Wednesday, January 26, 2011

Dies Una

The Poem:

chocolate* chip cookies
silent appreciation
we eat in danger

Commentary:
"chocolate," pronounced "choc'late" in order to make the rhyme work out. This kind of unwritten syllabic editing is a common feature of the poetry of oral societies, such as pre-classical Greece and college cafeterias.

Notes:
I'm eating in Saga, between Jennifer and McKenzie, with Katie at the table. There are three chocolate chip cookies on a plate between me and Mac, and we each take one to eat. There is a lull in the conversation. (It's a chocolately-delicious lull.)

"Silent appreciation," I thought. "That has seven syllables." I turned to communicate this thought to someone, and suddenly a bit of food flew across the table...


Anyway.

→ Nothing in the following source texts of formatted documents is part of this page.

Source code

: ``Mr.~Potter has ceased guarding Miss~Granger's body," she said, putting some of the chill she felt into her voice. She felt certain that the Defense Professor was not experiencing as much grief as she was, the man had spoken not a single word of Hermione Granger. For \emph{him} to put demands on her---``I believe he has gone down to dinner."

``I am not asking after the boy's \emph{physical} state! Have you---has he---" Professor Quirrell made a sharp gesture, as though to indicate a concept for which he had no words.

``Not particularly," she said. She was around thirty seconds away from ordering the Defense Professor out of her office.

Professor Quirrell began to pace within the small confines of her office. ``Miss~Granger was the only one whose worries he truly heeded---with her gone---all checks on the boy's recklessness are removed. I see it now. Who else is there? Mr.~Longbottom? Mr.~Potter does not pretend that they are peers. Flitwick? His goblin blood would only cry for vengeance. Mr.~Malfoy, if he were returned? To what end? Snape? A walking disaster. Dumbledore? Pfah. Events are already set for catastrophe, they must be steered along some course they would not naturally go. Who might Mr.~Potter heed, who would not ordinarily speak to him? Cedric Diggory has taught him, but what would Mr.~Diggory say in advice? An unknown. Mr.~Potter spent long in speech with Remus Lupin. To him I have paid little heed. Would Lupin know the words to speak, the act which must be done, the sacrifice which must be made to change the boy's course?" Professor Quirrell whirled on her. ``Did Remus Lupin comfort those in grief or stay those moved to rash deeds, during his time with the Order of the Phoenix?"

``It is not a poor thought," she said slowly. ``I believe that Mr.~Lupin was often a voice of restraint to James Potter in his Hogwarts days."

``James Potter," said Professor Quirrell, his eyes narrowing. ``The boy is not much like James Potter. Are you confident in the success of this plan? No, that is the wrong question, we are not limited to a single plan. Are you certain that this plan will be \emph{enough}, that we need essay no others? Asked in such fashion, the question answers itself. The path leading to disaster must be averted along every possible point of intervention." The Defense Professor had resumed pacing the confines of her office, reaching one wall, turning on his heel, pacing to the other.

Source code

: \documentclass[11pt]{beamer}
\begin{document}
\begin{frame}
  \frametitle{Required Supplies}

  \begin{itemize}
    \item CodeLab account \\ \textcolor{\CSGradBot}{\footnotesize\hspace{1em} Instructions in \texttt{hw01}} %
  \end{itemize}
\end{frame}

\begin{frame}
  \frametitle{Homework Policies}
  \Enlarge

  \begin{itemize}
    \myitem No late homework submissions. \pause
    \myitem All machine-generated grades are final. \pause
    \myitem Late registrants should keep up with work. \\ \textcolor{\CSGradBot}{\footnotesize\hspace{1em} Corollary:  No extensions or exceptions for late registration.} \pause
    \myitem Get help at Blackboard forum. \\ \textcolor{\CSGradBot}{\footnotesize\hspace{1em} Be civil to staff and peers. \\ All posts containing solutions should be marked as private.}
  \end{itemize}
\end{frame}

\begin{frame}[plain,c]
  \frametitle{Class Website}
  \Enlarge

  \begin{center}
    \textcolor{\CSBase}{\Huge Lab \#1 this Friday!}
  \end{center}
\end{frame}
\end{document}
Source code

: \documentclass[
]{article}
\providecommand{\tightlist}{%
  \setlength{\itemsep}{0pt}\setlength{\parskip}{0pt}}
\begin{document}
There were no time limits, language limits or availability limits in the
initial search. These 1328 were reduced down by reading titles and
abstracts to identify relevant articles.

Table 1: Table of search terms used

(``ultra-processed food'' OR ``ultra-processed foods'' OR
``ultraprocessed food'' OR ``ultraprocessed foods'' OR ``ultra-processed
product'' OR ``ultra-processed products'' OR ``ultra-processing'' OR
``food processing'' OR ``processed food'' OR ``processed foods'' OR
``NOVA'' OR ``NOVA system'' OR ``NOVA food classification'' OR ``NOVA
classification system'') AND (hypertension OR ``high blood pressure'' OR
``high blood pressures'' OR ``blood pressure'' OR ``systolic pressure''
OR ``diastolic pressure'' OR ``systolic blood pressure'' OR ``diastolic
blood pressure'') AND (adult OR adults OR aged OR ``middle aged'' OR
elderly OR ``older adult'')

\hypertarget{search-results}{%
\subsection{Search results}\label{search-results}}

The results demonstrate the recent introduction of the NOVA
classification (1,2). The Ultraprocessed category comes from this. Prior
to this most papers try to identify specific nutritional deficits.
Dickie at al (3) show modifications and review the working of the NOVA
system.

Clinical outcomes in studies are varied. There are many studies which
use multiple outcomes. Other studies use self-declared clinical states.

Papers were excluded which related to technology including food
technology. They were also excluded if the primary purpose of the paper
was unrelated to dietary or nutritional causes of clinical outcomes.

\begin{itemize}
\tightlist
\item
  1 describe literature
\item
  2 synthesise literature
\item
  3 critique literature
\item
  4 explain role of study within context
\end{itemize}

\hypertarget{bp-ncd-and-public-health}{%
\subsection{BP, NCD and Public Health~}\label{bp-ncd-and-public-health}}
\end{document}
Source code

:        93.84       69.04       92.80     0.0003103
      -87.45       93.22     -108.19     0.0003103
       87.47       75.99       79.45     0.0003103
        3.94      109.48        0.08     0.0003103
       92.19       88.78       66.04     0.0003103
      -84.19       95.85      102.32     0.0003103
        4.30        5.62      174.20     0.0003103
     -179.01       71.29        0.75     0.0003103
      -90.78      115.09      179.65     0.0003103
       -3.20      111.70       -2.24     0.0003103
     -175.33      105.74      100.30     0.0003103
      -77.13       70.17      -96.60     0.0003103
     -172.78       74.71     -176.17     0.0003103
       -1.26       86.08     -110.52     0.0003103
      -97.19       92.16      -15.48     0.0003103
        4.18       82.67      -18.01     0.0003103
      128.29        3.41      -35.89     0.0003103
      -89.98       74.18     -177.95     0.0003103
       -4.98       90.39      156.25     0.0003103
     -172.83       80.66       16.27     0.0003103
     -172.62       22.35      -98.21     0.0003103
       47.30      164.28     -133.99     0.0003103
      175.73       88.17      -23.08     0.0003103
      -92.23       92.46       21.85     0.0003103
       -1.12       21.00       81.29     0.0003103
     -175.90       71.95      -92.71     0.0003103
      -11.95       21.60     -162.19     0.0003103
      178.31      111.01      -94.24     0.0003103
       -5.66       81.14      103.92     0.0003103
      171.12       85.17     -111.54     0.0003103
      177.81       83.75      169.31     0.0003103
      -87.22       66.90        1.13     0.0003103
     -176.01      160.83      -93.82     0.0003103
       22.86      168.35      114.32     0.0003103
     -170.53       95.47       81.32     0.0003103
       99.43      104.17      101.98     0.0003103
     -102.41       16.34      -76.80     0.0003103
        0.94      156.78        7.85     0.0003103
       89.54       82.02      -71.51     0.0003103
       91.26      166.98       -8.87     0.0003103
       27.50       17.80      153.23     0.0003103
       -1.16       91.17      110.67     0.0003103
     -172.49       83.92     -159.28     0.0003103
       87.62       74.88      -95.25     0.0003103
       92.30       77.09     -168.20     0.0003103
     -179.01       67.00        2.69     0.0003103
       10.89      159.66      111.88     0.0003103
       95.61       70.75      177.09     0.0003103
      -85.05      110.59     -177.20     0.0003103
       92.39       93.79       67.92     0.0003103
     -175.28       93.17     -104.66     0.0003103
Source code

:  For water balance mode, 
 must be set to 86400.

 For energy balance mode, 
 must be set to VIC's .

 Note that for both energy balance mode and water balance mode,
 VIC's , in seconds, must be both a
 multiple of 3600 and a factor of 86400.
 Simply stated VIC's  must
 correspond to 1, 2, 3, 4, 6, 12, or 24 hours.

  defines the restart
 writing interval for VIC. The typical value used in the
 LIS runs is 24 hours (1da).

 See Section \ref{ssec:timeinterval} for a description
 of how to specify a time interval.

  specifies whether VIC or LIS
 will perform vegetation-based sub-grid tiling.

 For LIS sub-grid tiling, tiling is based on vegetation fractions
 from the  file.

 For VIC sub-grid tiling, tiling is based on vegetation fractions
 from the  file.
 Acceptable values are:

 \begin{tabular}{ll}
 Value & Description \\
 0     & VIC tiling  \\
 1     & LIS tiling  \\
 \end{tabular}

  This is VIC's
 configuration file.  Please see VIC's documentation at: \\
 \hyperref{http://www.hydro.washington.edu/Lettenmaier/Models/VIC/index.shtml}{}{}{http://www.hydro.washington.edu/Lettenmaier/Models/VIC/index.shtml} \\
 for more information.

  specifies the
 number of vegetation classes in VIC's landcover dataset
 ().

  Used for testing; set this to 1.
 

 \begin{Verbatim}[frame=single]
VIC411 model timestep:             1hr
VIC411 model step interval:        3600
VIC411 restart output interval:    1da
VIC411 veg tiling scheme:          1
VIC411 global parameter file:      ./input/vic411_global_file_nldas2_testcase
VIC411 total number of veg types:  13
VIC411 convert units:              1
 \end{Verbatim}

There are so many days in a semester, and they are so full, and there is so little time to distill all this goodness into an appropriately poignant commentary. So this is an attempt to pay some tribute to that difficulty by writing for each day the seventeen-syllable-epitome of a twenty-four-hour slice of a dizzying, possibly over-committed, profound and frivolous experience.

And also to write what can be completed in ten minutes, instead of all night (no all-nighters allowed for this, okay? unless they're subject-matter).

Or at least to amuse ourselves.
In a small-ish seventeen-syllable way.